→ **ASSIGNMENT**: Your reply should be the entries, output word for word, with each picture omitted.

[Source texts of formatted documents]
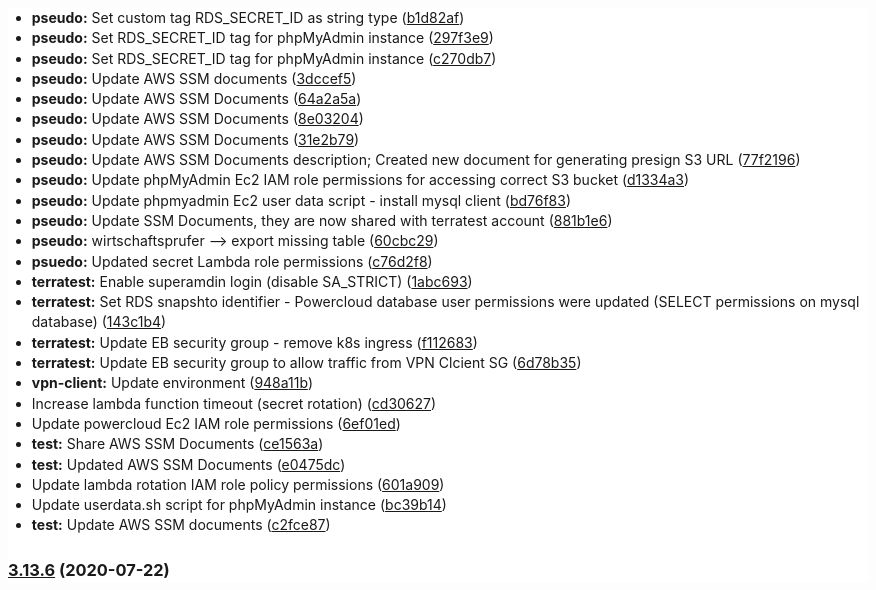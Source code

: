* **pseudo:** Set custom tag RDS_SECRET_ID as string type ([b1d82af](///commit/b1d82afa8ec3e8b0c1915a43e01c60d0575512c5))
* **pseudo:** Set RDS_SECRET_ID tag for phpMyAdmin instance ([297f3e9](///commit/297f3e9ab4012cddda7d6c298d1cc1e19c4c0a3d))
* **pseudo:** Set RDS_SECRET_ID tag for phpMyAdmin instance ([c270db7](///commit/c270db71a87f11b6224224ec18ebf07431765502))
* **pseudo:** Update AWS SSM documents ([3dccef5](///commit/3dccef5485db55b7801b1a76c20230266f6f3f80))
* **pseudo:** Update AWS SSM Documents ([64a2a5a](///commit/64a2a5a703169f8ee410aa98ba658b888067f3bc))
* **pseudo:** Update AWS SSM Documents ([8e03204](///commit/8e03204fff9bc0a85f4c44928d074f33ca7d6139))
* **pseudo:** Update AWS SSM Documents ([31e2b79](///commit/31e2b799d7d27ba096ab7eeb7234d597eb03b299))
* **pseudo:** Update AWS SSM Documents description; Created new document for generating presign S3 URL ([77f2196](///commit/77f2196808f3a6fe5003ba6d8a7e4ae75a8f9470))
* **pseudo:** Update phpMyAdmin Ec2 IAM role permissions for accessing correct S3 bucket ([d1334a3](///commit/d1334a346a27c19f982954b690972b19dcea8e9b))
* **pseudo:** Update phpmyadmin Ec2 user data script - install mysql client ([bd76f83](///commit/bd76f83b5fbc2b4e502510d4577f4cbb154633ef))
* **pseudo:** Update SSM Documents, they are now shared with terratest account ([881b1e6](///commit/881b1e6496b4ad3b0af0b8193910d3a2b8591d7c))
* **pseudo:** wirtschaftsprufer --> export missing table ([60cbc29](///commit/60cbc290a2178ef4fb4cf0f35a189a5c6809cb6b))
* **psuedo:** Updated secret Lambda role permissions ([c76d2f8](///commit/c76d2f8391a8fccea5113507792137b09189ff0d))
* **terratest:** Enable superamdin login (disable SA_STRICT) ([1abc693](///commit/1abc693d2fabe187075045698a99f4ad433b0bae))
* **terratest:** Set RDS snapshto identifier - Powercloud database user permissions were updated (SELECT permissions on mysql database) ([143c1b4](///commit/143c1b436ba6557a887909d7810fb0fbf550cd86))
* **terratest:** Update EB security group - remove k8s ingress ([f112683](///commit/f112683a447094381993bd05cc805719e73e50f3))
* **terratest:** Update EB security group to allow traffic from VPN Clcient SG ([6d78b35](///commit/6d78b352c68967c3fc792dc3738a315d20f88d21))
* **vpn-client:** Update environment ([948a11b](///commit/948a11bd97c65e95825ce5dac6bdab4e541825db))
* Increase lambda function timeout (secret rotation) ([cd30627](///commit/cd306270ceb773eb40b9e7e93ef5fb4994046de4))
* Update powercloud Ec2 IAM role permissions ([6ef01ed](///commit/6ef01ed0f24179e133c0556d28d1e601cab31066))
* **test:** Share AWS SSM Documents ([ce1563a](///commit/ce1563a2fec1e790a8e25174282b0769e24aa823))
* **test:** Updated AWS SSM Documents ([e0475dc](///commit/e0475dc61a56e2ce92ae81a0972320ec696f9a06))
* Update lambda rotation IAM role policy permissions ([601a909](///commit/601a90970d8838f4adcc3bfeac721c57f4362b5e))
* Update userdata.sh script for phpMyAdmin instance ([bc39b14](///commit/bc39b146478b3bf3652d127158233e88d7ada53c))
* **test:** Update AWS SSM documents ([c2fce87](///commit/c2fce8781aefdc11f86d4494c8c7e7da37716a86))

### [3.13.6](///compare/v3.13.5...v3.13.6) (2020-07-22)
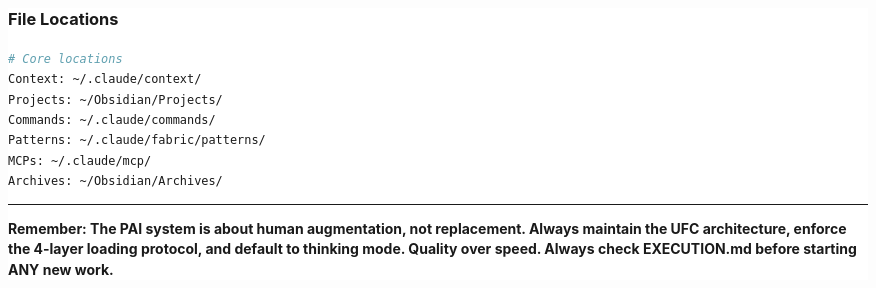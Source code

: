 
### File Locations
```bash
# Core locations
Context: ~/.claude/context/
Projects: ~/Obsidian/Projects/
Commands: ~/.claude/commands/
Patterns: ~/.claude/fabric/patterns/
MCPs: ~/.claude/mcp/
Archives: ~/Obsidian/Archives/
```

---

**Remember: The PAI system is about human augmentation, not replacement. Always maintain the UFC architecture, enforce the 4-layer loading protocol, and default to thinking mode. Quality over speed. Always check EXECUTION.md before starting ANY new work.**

→ **ANSWER TO THE EXERCISE**:
Source code

:* **pseudo:** Set custom tag RDS_SECRET_ID as string type ([b1d82af](///commit/b1d82afa8ec3e8b0c1915a43e01c60d0575512c5))
* **pseudo:** Set RDS_SECRET_ID tag for phpMyAdmin instance ([297f3e9](///commit/297f3e9ab4012cddda7d6c298d1cc1e19c4c0a3d))
* **pseudo:** Set RDS_SECRET_ID tag for phpMyAdmin instance ([c270db7](///commit/c270db71a87f11b6224224ec18ebf07431765502))
* **pseudo:** Update AWS SSM documents ([3dccef5](///commit/3dccef5485db55b7801b1a76c20230266f6f3f80))
* **pseudo:** Update AWS SSM Documents ([64a2a5a](///commit/64a2a5a703169f8ee410aa98ba658b888067f3bc))
* **pseudo:** Update AWS SSM Documents ([8e03204](///commit/8e03204fff9bc0a85f4c44928d074f33ca7d6139))
* **pseudo:** Update AWS SSM Documents ([31e2b79](///commit/31e2b799d7d27ba096ab7eeb7234d597eb03b299))
* **pseudo:** Update AWS SSM Documents description; Created new document for generating presign S3 URL ([77f2196](///commit/77f2196808f3a6fe5003ba6d8a7e4ae75a8f9470))
* **pseudo:** Update phpMyAdmin Ec2 IAM role permissions for accessing correct S3 bucket ([d1334a3](///commit/d1334a346a27c19f982954b690972b19dcea8e9b))
* **pseudo:** Update phpmyadmin Ec2 user data script - install mysql client ([bd76f83](///commit/bd76f83b5fbc2b4e502510d4577f4cbb154633ef))
* **pseudo:** Update SSM Documents, they are now shared with terratest account ([881b1e6](///commit/881b1e6496b4ad3b0af0b8193910d3a2b8591d7c))
* **pseudo:** wirtschaftsprufer --> export missing table ([60cbc29](///commit/60cbc290a2178ef4fb4cf0f35a189a5c6809cb6b))
* **psuedo:** Updated secret Lambda role permissions ([c76d2f8](///commit/c76d2f8391a8fccea5113507792137b09189ff0d))
* **terratest:** Enable superamdin login (disable SA_STRICT) ([1abc693](///commit/1abc693d2fabe187075045698a99f4ad433b0bae))
* **terratest:** Set RDS snapshto identifier - Powercloud database user permissions were updated (SELECT permissions on mysql database) ([143c1b4](///commit/143c1b436ba6557a887909d7810fb0fbf550cd86))
* **terratest:** Update EB security group - remove k8s ingress ([f112683](///commit/f112683a447094381993bd05cc805719e73e50f3))
* **terratest:** Update EB security group to allow traffic from VPN Clcient SG ([6d78b35](///commit/6d78b352c68967c3fc792dc3738a315d20f88d21))
* **vpn-client:** Update environment ([948a11b](///commit/948a11bd97c65e95825ce5dac6bdab4e541825db))
* Increase lambda function timeout (secret rotation) ([cd30627](///commit/cd306270ceb773eb40b9e7e93ef5fb4994046de4))
* Update powercloud Ec2 IAM role permissions ([6ef01ed](///commit/6ef01ed0f24179e133c0556d28d1e601cab31066))
* **test:** Share AWS SSM Documents ([ce1563a](///commit/ce1563a2fec1e790a8e25174282b0769e24aa823))
* **test:** Updated AWS SSM Documents ([e0475dc](///commit/e0475dc61a56e2ce92ae81a0972320ec696f9a06))
* Update lambda rotation IAM role policy permissions ([601a909](///commit/601a90970d8838f4adcc3bfeac721c57f4362b5e))
* Update userdata.sh script for phpMyAdmin instance ([bc39b14](///commit/bc39b146478b3bf3652d127158233e88d7ada53c))
* **test:** Update AWS SSM documents ([c2fce87](///commit/c2fce8781aefdc11f86d4494c8c7e7da37716a86))

### [3.13.6](///compare/v3.13.5...v3.13.6) (2020-07-22)
Source code

: 
### File Locations
```bash
# Core locations
Context: ~/.claude/context/
Projects: ~/Obsidian/Projects/
Commands: ~/.claude/commands/
Patterns: ~/.claude/fabric/patterns/
MCPs: ~/.claude/mcp/
Archives: ~/Obsidian/Archives/
```

---

**Remember: The PAI system is about human augmentation, not replacement. Always maintain the UFC architecture, enforce the 4-layer loading protocol, and default to thinking mode. Quality over speed. Always check EXECUTION.md before starting ANY new work.**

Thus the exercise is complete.